AboutPatricia Ireland-Williams Expertise I am a retired K-12 Public School Principal (8 years as a teacher and counselor) and 23 years as an administrator. I can help parents with questions about how the system works, provide ideas on how to solve school issues or assist teachers in coping with the plethera of stressors they face.
Experience I am currently an educational consultant and have served on the State of Arizona Solutions Team.

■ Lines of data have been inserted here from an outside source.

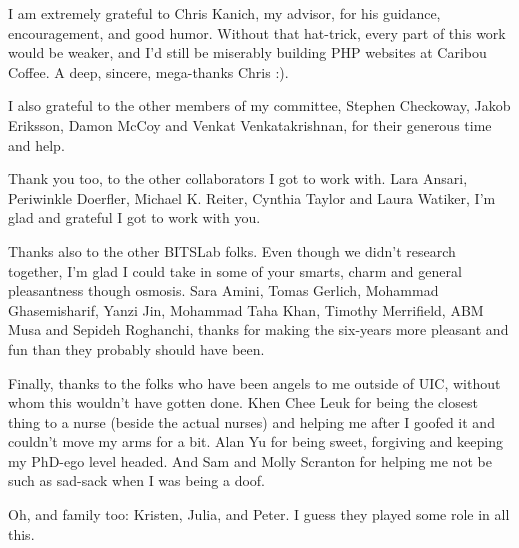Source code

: \acknowledgment
I am extremely grateful to Chris Kanich, my advisor, for his guidance,
encouragement, and good humor.  Without that hat-trick, every part of this
work would be weaker, and I'd still be miserably building PHP websites
at Caribou Coffee.  A deep, sincere, mega-thanks Chris :).

I also grateful to the other members of my committee, Stephen Checkoway,
Jakob Eriksson, Damon McCoy and Venkat Venkatakrishnan, for their generous
time and help.

Thank you too, to the other collaborators I got to work with. Lara Ansari,
Periwinkle Doerfler, Michael K. Reiter, Cynthia Taylor and Laura Watiker,
I'm glad and grateful I got to work with you.

Thanks also to the other BITSLab folks.  Even though we didn't research
together, I'm glad I could take in some of your smarts, charm and general
pleasantness though osmosis. Sara Amini, Tomas Gerlich, Mohammad Ghasemisharif,
Yanzi Jin, Mohammad Taha Khan, Timothy Merrifield, ABM Musa and Sepideh
Roghanchi, thanks for making the six-years more pleasant and fun than they
probably should have been.

Finally, thanks to the folks who have been angels to me outside of UIC, without
whom this wouldn't have gotten done. Khen Chee Leuk for being the closest thing
to a nurse (beside the actual nurses) and helping me after I goofed it
and couldn't move my arms for a bit.  Alan Yu for being sweet,
forgiving and keeping my PhD-ego level headed.  And Sam and
Molly Scranton for helping me not be such as sad-sack when I was being a doof.

Oh, and family too: Kristen, Julia, and Peter.  I guess they played some
role in all this.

I'm in desperate need of help. This is essentially my first year, and I'm teaching English language to grades 3, 4, and 5 in France. All my classes started out well, but for the past 2.5 months I have had trouble with my 4th and 5th grades, possibly because we started out the year playing mostly games. With my fourth grade class, they no longer listen or quiet down when asked to. They goof around. They want games all the time and I say no. They are now driving me nuts, and I'm losing the will to teach them. The fifth grade class does not stop when asked to stop--they continue doing whatever they are doing. Some specifics: I have my classes 2x a week for 45 minutes. I enter their classroom. I have no projector nor do the students have any English books. Lately I've been reading on the importance of routines and procedures for classroom management and I've realized that I don't have any procedures. I've only recently added a Do Now. I have just 5 weeks of this program left, and I am wondering how to implement procedures this late in the program and gain some control over my classes.
Thanks for any help you may be able to offer!
Answer This is a tough one in that you are right.......classroom management starts the very first day and procedures and routines must start there.
I would suggest that you begin calling in parents as helpers and begin disciplining those students who are the ring leaders.........call their parents and refer them to the Principal for counseling. Also, send home evaluations or grades indicating needs improvement, etc. If needed, have parent student conferences.
I would use games as a reward.........tell them that they will be able to play a game they like at the end of a successful lesson.........teach, then let them play a game. Give praise to the students who do what you want them to do. Send home good news notes to those kid's parents. Eventually, the other kids will "get it" that they are not gaining anything by goofing off.
Also, ask their other teachers for help........do they act the way they act with you with others? If so, what do those teachers do? If not, why not?
Most of all, reevaluate your system of classroom management so that you will be better prepared next year.